In [None]:
import numpy as np
import pandas as pd
import zipfile
import os

import matplotlib.pyplot as plt
import seaborn as sns

In [None]:
# Path to the zip file
zip_path = "archive.zip"

# Directory to extract the zip file
extract_dir = r"C:\Users\DELL\Documents\Hamoye\Team project\Project"

# Extract the zip file
with zipfile.ZipFile(zip_path, 'r') as zip_ref:
    zip_ref.extractall(extract_dir)

# Get a list of all CSV files in the extracted directory
csv_files = [file for file in os.listdir(extract_dir) if file.endswith('.csv')]

# Combine the datasets
df = pd.concat([pd.read_csv(os.path.join(extract_dir, file)) for file in csv_files])

# Optional: Reset the index
df.reset_index(drop=True, inplace=True)

In [None]:
df.head()

## Information on the data frame

- cve_id: This column represents the unique identifier for each vulnerability entry. It is stored as string data.

- vendor_project: This column contains the name or identifier of the vendor or project associated with the vulnerability. It is stored as string data.
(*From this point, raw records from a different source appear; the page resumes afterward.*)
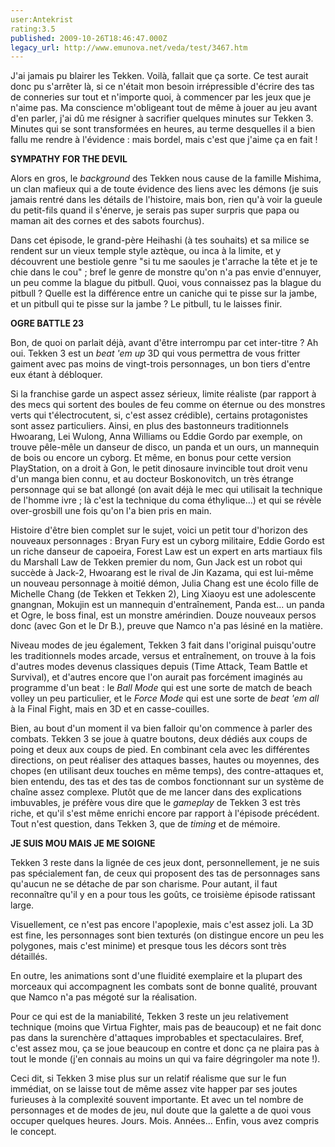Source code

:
 ```yaml
---
user:Antekrist
rating:3.5
published: 2009-10-26T18:46:47.000Z
legacy_url: http://www.emunova.net/veda/test/3467.htm
---
```

J'ai jamais pu blairer les Tekken. Voilà, fallait que ça sorte. Ce test aurait donc pu s'arrêter là, si ce n'était mon besoin irrépressible d'écrire des tas de conneries sur tout et n'importe quoi, à commencer par les jeux que je n'aime pas. Ma conscience m'obligeant tout de même à jouer au jeu avant d'en parler, j'ai dû me résigner à sacrifier quelques minutes sur Tekken 3\. Minutes qui se sont transformées en heures, au terme desquelles il a bien fallu me rendre à l'évidence : mais bordel, mais c'est que j'aime ça en fait !  

  

**SYMPATHY FOR THE DEVIL**  

Alors en gros, le _background_ des Tekken nous cause de la famille Mishima, un clan mafieux qui a de toute évidence des liens avec les démons (je suis jamais rentré dans les détails de l'histoire, mais bon, rien qu'à voir la gueule du petit-fils quand il s'énerve, je serais pas super surpris que papa ou maman ait des cornes et des sabots fourchus).  

Dans cet épisode, le grand-père Heihashi (à tes souhaits) et sa milice se rendent sur un vieux temple style aztèque, ou inca à la limite, et y découvrent une bestiole genre "si tu me saoules je t'arrache la tête et je te chie dans le cou" ; bref le genre de monstre qu'on n'a pas envie d'ennuyer, un peu comme la blague du pitbull. Quoi, vous connaissez pas la blague du pitbull ? Quelle est la différence entre un caniche qui te pisse sur la jambe, et un pitbull qui te pisse sur la jambe ? Le pitbull, tu le laisses finir.   

  

**OGRE BATTLE 23**  

Bon, de quoi on parlait déjà, avant d'être interrompu par cet inter-titre ? Ah oui. Tekken 3 est un _beat 'em up_ 3D qui vous permettra de vous fritter gaiment avec pas moins de vingt-trois personnages, un bon tiers d'entre eux étant à débloquer.  

Si la franchise garde un aspect assez sérieux, limite réaliste (par rapport à des mecs qui sortent des boules de feu comme on éternue ou des monstres verts qui t'électrocutent, si, c'est assez crédible), certains protagonistes sont assez particuliers. Ainsi, en plus des bastonneurs traditionnels Hwoarang, Lei Wulong, Anna Williams ou Eddie Gordo par exemple, on trouve pêle-mêle un danseur de disco, un panda et un ours, un mannequin de bois ou encore un cyborg. Et même, en bonus pour cette version PlayStation, on a droit à Gon, le petit dinosaure invincible tout droit venu d'un manga bien connu, et au docteur Boskonovitch, un très étrange personnage qui se bat allongé (on avait déjà le mec qui utilisait la technique de l'homme ivre ; là c'est la technique du coma éthylique...) et qui se révèle over-grosbill une fois qu'on l'a bien pris en main.  

Histoire d'être bien complet sur le sujet, voici un petit tour d'horizon des nouveaux personnages : Bryan Fury est un cyborg militaire, Eddie Gordo est un riche danseur de capoeira, Forest Law est un expert en arts martiaux fils du Marshall Law de Tekken premier du nom, Gun Jack est un robot qui succède à Jack-2, Hwoarang est le rival de Jin Kazama, qui est lui-même un nouveau personnage à moitié démon, Julia Chang est une écolo fille de Michelle Chang (de Tekken et Tekken 2), Ling Xiaoyu est une adolescente gnangnan, Mokujin est un mannequin d'entraînement, Panda est... un panda et Ogre, le boss final, est un monstre amérindien. Douze nouveaux persos donc (avec Gon et le Dr B.), preuve que Namco n'a pas lésiné en la matière.  

Niveau modes de jeu également, Tekken 3 fait dans l'original puisqu'outre les traditionnels modes arcade, versus et entraînement, on trouve à la fois d'autres modes devenus classiques depuis (Time Attack, Team Battle et Survival), et d'autres encore que l'on aurait pas forcément imaginés au programme d'un beat : le _Ball Mode_ qui est une sorte de match de beach volley un peu particulier, et le _Force Mode_ qui est une sorte de _beat 'em all_ à la Final Fight, mais en 3D et en casse-couilles.  

Bien, au bout d'un moment il va bien falloir qu'on commence à parler des combats. Tekken 3 se joue à quatre boutons, deux dédiés aux coups de poing et deux aux coups de pied. En combinant cela avec les différentes directions, on peut réaliser des attaques basses, hautes ou moyennes, des chopes (en utilisant deux touches en même temps), des contre-attaques et, bien entendu, des tas et des tas de combos fonctionnant sur un système de chaîne assez complexe. Plutôt que de me lancer dans des explications imbuvables, je préfère vous dire que le _gameplay_ de Tekken 3 est très riche, et qu'il s'est même enrichi encore par rapport à l'épisode précédent. Tout n'est question, dans Tekken 3, que de _timing_ et de mémoire.  

  

**JE SUIS MOU MAIS JE ME SOIGNE**  

Tekken 3 reste dans la lignée de ces jeux dont, personnellement, je ne suis pas spécialement fan, de ceux qui proposent des tas de personnages sans qu'aucun ne se détache de par son charisme. Pour autant, il faut reconnaître qu'il y en a pour tous les goûts, ce troisième épisode ratissant large.  

Visuellement, ce n'est pas encore l'apoplexie, mais c'est assez joli. La 3D est fine, les personnages sont bien texturés (on distingue encore un peu les polygones, mais c'est minime) et presque tous les décors sont très détaillés.  

En outre, les animations sont d'une fluidité exemplaire et la plupart des morceaux qui accompagnent les combats sont de bonne qualité, prouvant que Namco n'a pas mégoté sur la réalisation.  

Pour ce qui est de la maniabilité, Tekken 3 reste un jeu relativement technique (moins que Virtua Fighter, mais pas de beaucoup) et ne fait donc pas dans la surenchère d'attaques improbables et spectaculaires. Bref, c'est assez mou, ça se joue beaucoup en contre et donc ça ne plaira pas à tout le monde (j'en connais au moins un qui va faire dégringoler ma note !).  

Ceci dit, si Tekken 3 mise plus sur un relatif réalisme que sur le fun immédiat, on se laisse tout de même assez vite happer par ses joutes furieuses à la complexité souvent importante. Et avec un tel nombre de personnages et de modes de jeu, nul doute que la galette a de quoi vous occuper quelques heures. Jours. Mois. Années... Enfin, vous avez compris le concept.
- product: This column denotes the specific product or software that is affected by the vulnerability. It is stored as string data.

- vulnerability_name: This column provides the name or description of the vulnerability itself. It is stored as string data.

- date_added: This column represents the date when the vulnerability was added or discovered. It is stored as a date data type.

- short_description: This column contains a brief summary or description of the vulnerability. It is stored as string data.

- required_action: This column specifies the recommended action or steps to be taken to address the vulnerability. It is stored as string data.

- due_date: This column denotes the deadline or due date for taking action to mitigate the vulnerability. It is stored as a date data type.

- notes: This column indicates whether there are any additional notes or comments associated with the vulnerability. It is stored as string data.

- grp: This column represents a grouping or categorization of vulnerabilities. It is stored as a numeric (float) data type.

- pub_date: This column denotes the date when the vulnerability was publicly disclosed or made known. It is stored as a date data type.

- cvss: This column contains the Common Vulnerability Scoring System (CVSS) score, which provides a standardized measure of vulnerability severity. It is stored as a numeric (float) data type.

- cwe: This column represents the Common Weakness Enumeration (CWE) ID associated with the vulnerability. It is stored as string data.

- vector: This column describes the vector or method of exploitation for the vulnerability. It is stored as string data.

- complexity: This column indicates the complexity level of exploiting the vulnerability. It is stored as string data.

- severity: This column represents the severity level assigned to the vulnerability. It is stored as string data.

From the dataset, I noticed that the 'cve_id' column had duplicate.
There are a few possible reasons why the 'cve_id' might be repeated across the datasets:
- The datasets were created from different sources, and the same vulnerability name was assigned a different cve_id by each source.
- The datasets were created at different times, and the same vulnerability name was assigned a new cve_id when it was patched.
- The datasets were created by different people, and some people made mistakes when entering the data.

In [None]:
# Group the data by vulnerability_name and collect unique cve_id values within each group
duplicate_vulnerabilities = df.groupby('vulnerability_name')['cve_id'].unique()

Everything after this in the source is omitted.